La Ciudad de México está catalogada dentro de las 15 ciudades más poderosas del mundo por las dimensiones de su Producto Interno Bruto. Y al interior del país, el Distrito Federal es la bujía más importante de la economía nacional, que impulsa el crecimiento económico, el comercio y las finanzas de una nación en marcha a pesar del estancamiento en los últimos años.

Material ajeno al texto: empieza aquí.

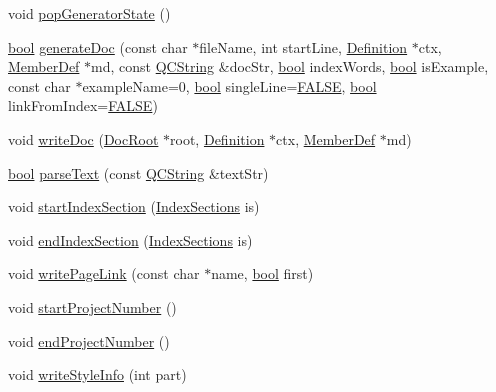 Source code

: \begin{DoxyCompactItemize}
\item 
void \hyperlink{class_output_list_a94eb1af2ea07425ef1faa539d24adcf8}{pop\+Generator\+State} ()
\item 
\hyperlink{qglobal_8h_a1062901a7428fdd9c7f180f5e01ea056}{bool} \hyperlink{class_output_list_a344adfca4d8515fcef66a4d96e1454f3}{generate\+Doc} (const char $\ast$file\+Name, int start\+Line, \hyperlink{class_definition}{Definition} $\ast$ctx, \hyperlink{class_member_def}{Member\+Def} $\ast$md, const \hyperlink{class_q_c_string}{Q\+C\+String} \&doc\+Str, \hyperlink{qglobal_8h_a1062901a7428fdd9c7f180f5e01ea056}{bool} index\+Words, \hyperlink{qglobal_8h_a1062901a7428fdd9c7f180f5e01ea056}{bool} is\+Example, const char $\ast$example\+Name=0, \hyperlink{qglobal_8h_a1062901a7428fdd9c7f180f5e01ea056}{bool} single\+Line=\hyperlink{qglobal_8h_a10e004b6916e78ff4ea8379be80b80cc}{F\+A\+L\+S\+E}, \hyperlink{qglobal_8h_a1062901a7428fdd9c7f180f5e01ea056}{bool} link\+From\+Index=\hyperlink{qglobal_8h_a10e004b6916e78ff4ea8379be80b80cc}{F\+A\+L\+S\+E})
\item 
void \hyperlink{class_output_list_ab7f31928be80a659ed3e394e61ab0323}{write\+Doc} (\hyperlink{class_doc_root}{Doc\+Root} $\ast$root, \hyperlink{class_definition}{Definition} $\ast$ctx, \hyperlink{class_member_def}{Member\+Def} $\ast$md)
\item 
\hyperlink{qglobal_8h_a1062901a7428fdd9c7f180f5e01ea056}{bool} \hyperlink{class_output_list_ad094ea058825f0c0a7afb579af1bfc4a}{parse\+Text} (const \hyperlink{class_q_c_string}{Q\+C\+String} \&text\+Str)
\item 
void \hyperlink{class_output_list_a678ace51eccae14090a4edd88a255bc3}{start\+Index\+Section} (\hyperlink{index_8h_aec03800047ada46460eb75113cfee322}{Index\+Sections} is)
\item 
void \hyperlink{class_output_list_a6468fd401e46c0b28ffb2f3189d3078a}{end\+Index\+Section} (\hyperlink{index_8h_aec03800047ada46460eb75113cfee322}{Index\+Sections} is)
\item 
void \hyperlink{class_output_list_ad8981d3a92e71f581980476e284c5258}{write\+Page\+Link} (const char $\ast$name, \hyperlink{qglobal_8h_a1062901a7428fdd9c7f180f5e01ea056}{bool} first)
\item 
void \hyperlink{class_output_list_a5e35c28c310e74b57645aff8119c1546}{start\+Project\+Number} ()
\item 
void \hyperlink{class_output_list_ad6faf5debd750bf3fb143ffc571a0d22}{end\+Project\+Number} ()
\item 
void \hyperlink{class_output_list_a85fc0afe789c21758373df15bcb81cc9}{write\+Style\+Info} (int part)

\end{DoxyCompactItemize}
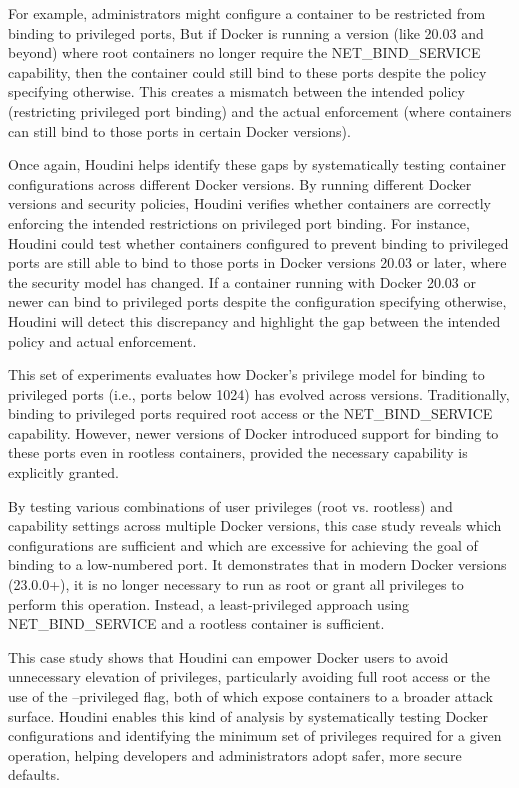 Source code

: \documentclass[12pt]{report}
\begin{document}
\begin{doublespace}
For example, administrators might configure a container to be restricted from binding to privileged ports, But if Docker is running a version (like 20.03 and beyond) where root containers no longer require the NET\_BIND\_SERVICE capability, then the container could still bind to these ports despite the policy specifying otherwise. This creates a mismatch between the intended policy (restricting privileged port binding) and the actual enforcement (where containers can still bind to those ports in certain Docker versions).

Once again, Houdini helps identify these gaps by systematically testing container configurations across different Docker versions. By running different Docker versions and security policies, Houdini verifies whether containers are correctly enforcing the intended restrictions on privileged port binding. For instance, Houdini could test whether containers configured to prevent binding to privileged ports are still able to bind to those ports in Docker versions 20.03 or later, where the security model has changed. If a container running with Docker 20.03 or newer can bind to privileged ports despite the configuration specifying otherwise, Houdini will detect this discrepancy and highlight the gap between the intended policy and actual enforcement.

This set of experiments evaluates how Docker's privilege model for binding to privileged ports (i.e., ports below 1024) has evolved across versions. Traditionally, binding to privileged ports required root access or the NET\_BIND\_SERVICE capability. However, newer versions of Docker introduced support for binding to these ports even in rootless containers, provided the necessary capability is explicitly granted.

By testing various combinations of user privileges (root vs. rootless) and capability settings across multiple Docker versions, this case study reveals which configurations are sufficient and which are excessive for achieving the goal of binding to a low-numbered port. It demonstrates that in modern Docker versions (23.0.0+), it is no longer necessary to run as root or grant all privileges to perform this operation. Instead, a least-privileged approach using NET\_BIND\_SERVICE and a rootless container is sufficient.

This case study shows that Houdini can empower Docker users to avoid unnecessary elevation of privileges, particularly avoiding full root access or the use of the --privileged flag, both of which expose containers to a broader attack surface. Houdini enables this kind of analysis by systematically testing Docker configurations and identifying the minimum set of privileges required for a given operation, helping developers and administrators adopt safer, more secure defaults.


\end{doublespace}
\end{document}
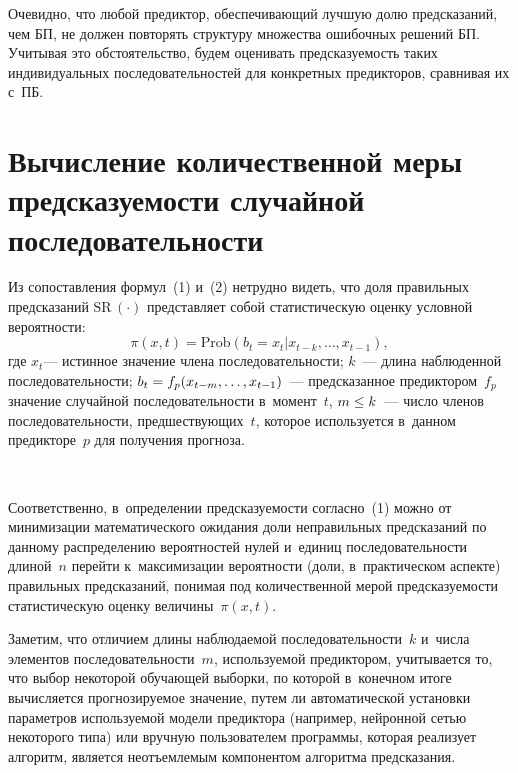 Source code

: \begin{multicols}{2}
  Очевидно, что любой предиктор, обеспечивающий лучшую долю 
предсказаний, чем БП, не должен повторять структуру множества 
ошибочных решений БП. Учитывая это обстоятельство, будем оценивать 
предсказуемость таких индивидуальных последовательностей для 
конкретных предикторов, сравнивая их с~ПБ.

\section{Вычисление количественной меры предсказуемости 
случайной последовательности}

  Из сопоставления формул~(1) и~(2) нетрудно видеть, что доля правильных 
предсказаний $\mathrm{SR}\,(\cdot)$ представляет собой статистическую 
оценку условной вероятности: 
  $$
  \pi (x, t) = \mathrm{Prob}\left ( b_t = x_t \vert x_{t-k}, \ldots , x_{t-1}\right),
  $$ 
где $x_t$--- истинное значение члена по\-сле\-до\-ва\-тель\-ности; $k$~--- длина 
наблюденной по\-сле\-до\-ва\-тель\-ности; $b_t \hm= f_p(x_{t-m}, \ldots , x_{t-1})$~--- 
предсказанное предиктором~$f_p$ значение случайной последовательности 
в~момент~$t$,  
$m\hm \leq k$~--- чис\-ло членов последовательности, предшествующих~$t$, 
которое используется в~данном предикторе~$p$ для получения прогноза. 

 \begin{figure*}[b] %
  \vspace*{1pt}
 \begin{center}
 \mbox{%
 \epsfxsize=144.644mm 
 }
 \end{center}
   \vspace*{-9pt}
  \end{figure*}
  

  Соответственно, в~определении пред\-ска\-зу\-емости согласно~(1) можно от 
минимизации математического ожидания доли неправильных предсказаний 
по данному распределению вероятностей нулей и~единиц 
последовательности длиной~$n$ перейти к~максимизации вероятности 
(доли, в~практическом аспекте) правильных предсказаний, понимая под 
количественной мерой предсказуемости статистическую оценку 
величины~$\pi(x,t)$.
   
  Заметим, что отличием длины наблюдаемой последовательности~$k$ 
и~числа элементов последовательности~$m$, используемой предиктором, 
учитывается то, что выбор некоторой обучающей выборки, по которой 
в~конечном итоге вычисляется прогнозируемое значение, путем ли 
автоматической установки параметров используемой модели предиктора 
(например, нейронной сетью некоторого типа) или вручную пользователем 
программы, которая реализует алгоритм, является неотъемлемым 
компонентом алгоритма предсказания. 


\end{multicols}
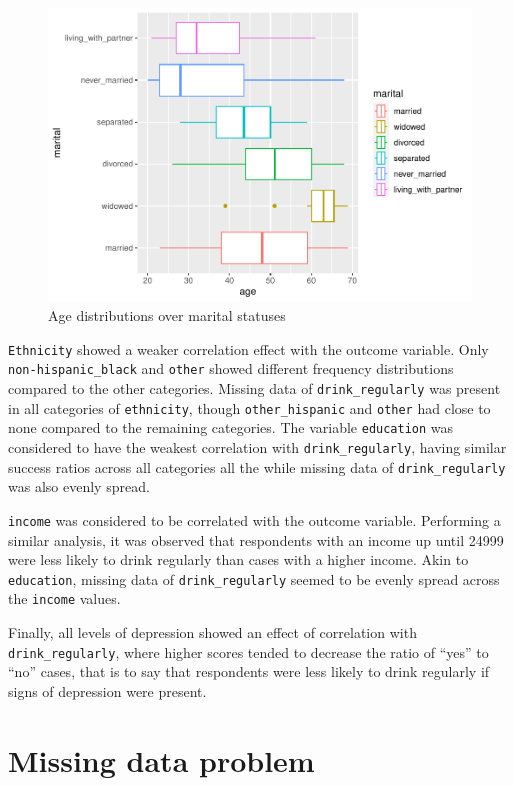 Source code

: \documentclass[
]{article}
\begin{document}
\begin{figure}
\centering
\includegraphics{report_files/figure-latex/age-marital-1.pdf}
\caption{\label{fig:age-marital}Age distributions over marital statuses}
\end{figure}

\texttt{Ethnicity} showed a weaker correlation effect with the outcome variable. Only \texttt{non-hispanic\_black} and \texttt{other} showed different frequency distributions compared to the other categories. Missing data of \texttt{drink\_regularly} was present in all categories of \texttt{ethnicity}, though \texttt{other\_hispanic} and \texttt{other} had close to none compared to the remaining categories.
The variable \texttt{education} was considered to have the weakest correlation with \texttt{drink\_regularly}, having similar success ratios across all categories all the while missing data of \texttt{drink\_regularly} was also evenly spread.

\texttt{income} was considered to be correlated with the outcome variable. Performing a similar analysis, it was observed that respondents with an income up until 24999 were less likely to drink regularly than cases with a higher income. Akin to \texttt{education}, missing data of \texttt{drink\_regularly} seemed to be evenly spread across the \texttt{income} values.

Finally, all levels of depression showed an effect of correlation with \texttt{drink\_regularly}, where higher scores tended to decrease the ratio of ``yes'' to ``no'' cases, that is to say that respondents were less likely to drink regularly if signs of depression were present.

\hypertarget{missing-data-problem}{%
\section{Missing data problem}\label{missing-data-problem}}
\end{document}
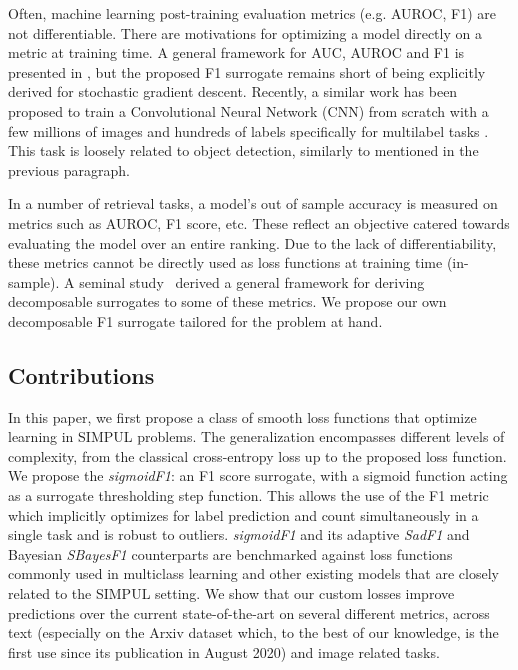 Often, machine learning post-training evaluation metrics (e.g. AUROC, F1) are
not differentiable. There are motivations  for
optimizing a model directly on a metric at training time. A general framework
for AUC, AUROC and F1 is presented in \cite{optimizableLosses}, but the
proposed F1 surrogate remains short of being explicitly derived for stochastic
gradient descent. Recently, a similar work has been proposed to train a
Convolutional Neural Network (CNN) from scratch with a few millions of images
and hundreds of labels specifically for multilabel tasks \cite{tencent}. This
task is loosely related to object detection, similarly to
\cite{multitaskLabelImages} mentioned in the previous paragraph.


In a number of retrieval tasks, a model's out of sample accuracy is measured
on metrics such as AUROC, F1 score, etc. These reflect an objective catered
towards evaluating the model over an entire ranking. Due to the lack of
differentiability, these metrics cannot be directly used as loss functions at
training time (in-sample). A seminal study~\cite{optimizableLosses} derived a
general framework for deriving decomposable surrogates to some of these
metrics. We propose our own decomposable F1 surrogate tailored for the problem
at hand.

\subsection{Contributions}
In this paper, we first propose a class of smooth loss functions that optimize
learning in SIMPUL problems. The generalization encompasses different levels
of complexity, from the classical cross-entropy loss up to the proposed loss
function. We propose the \emph{sigmoidF1}: an F1 score surrogate, with a
sigmoid function acting as a surrogate thresholding step function. This allows
the use of the F1 metric which implicitly optimizes for label prediction and
count simultaneously in a single task and is robust to outliers.
\emph{sigmoidF1} and its adaptive \emph{SadF1} and Bayesian \emph{SBayesF1}
counterparts are benchmarked against loss functions commonly used in
multiclass learning and other existing models that are closely related to the
SIMPUL setting. We show that our custom losses improve predictions over the
current  state-of-the-art on several different metrics, across text
(especially on the Arxiv dataset which, to the best of our knowledge, is the
first use since its publication in August 2020) and image related tasks.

Ubicada sobre un lago antiguo, levantada en lo que era el centro ceremonial de los aztecas, la Ciudad de México es un ombligo gigante que en la actualidad concentra al mercado accionario más importante de América Latina –la Bolsa de Valores de México-, la iglesia más visitada de habla hispana –la Villa de Guadalupe-, el mercado más grande del mundo –la Central de Abasto- y la mayor cantidad de museos que tiene una ciudad sobre la Tierra. En la Ciudad Universitaria, solamente, estudian más de 300 mil alumnos. Sus atractivos turísticos, en la pasada Semana Santa, le llevaron más de un millón de visitantes.
Como reflejo y muestra de lo que sucede en México, la capital de la República expresa el problema más profundo y más añejo de la nación: la desigualdad social. Es un mal endémico que recorre todas las delegaciones, lacera el tejido social de los habitantes y aparece como una contradicción de puntos cardinales entre el Este y el Oeste, al igual que en Berlín durante la guerra fría. El Occidente de la Ciudad de México es –en las colonias de Santa Fe, Las Lomas, y Polanco- un polo económico de enorme pujanza, un conglomerado de oficinas de grandes empresas y un espacio habitacional hermoso y bien conservado, mientras que el Oriente –en las colonias de Iztapalapa, Iztacalco, Venustiano Carranza y Gustavo A. Madero- es un conjunto urbano mal planeado y de escasos recursos, donde el gris y la fealdad de las construcciones esconden millones de familias en condiciones de marginación y pobreza.
Pero hay espacio para el optimismo. En días recientes se aprobó la Ley del Desarrollo Económico del Distrito Federal, una legislación que le devuelve al Estado su lugar como promotor insustituible del desarrollo, apoya todo tipo de empresas con instrumentos viables, y protege como nunca a la inversión privada por ser un activo social de primer orden.
Dice Salomón Chertorivski, Secretario de Desarrollo Económico del Distrito Federal, que la nueva ley es una catapulta para lanzar a la ciudad para competir con las urbes más poderosas del mundo. Es un principio que promete. Y si la sociedad encuentra los mecanismos para ser escuchada –como analiza Enrique Provencio en estas páginas- y, sobre todo, para que sus planteamientos se conviertan en parte de las políticas públicas, la Ciudad de México podría convertirse en un ejemplo mundial de un desarrollo creciente, sustentable, equitativo y democrático.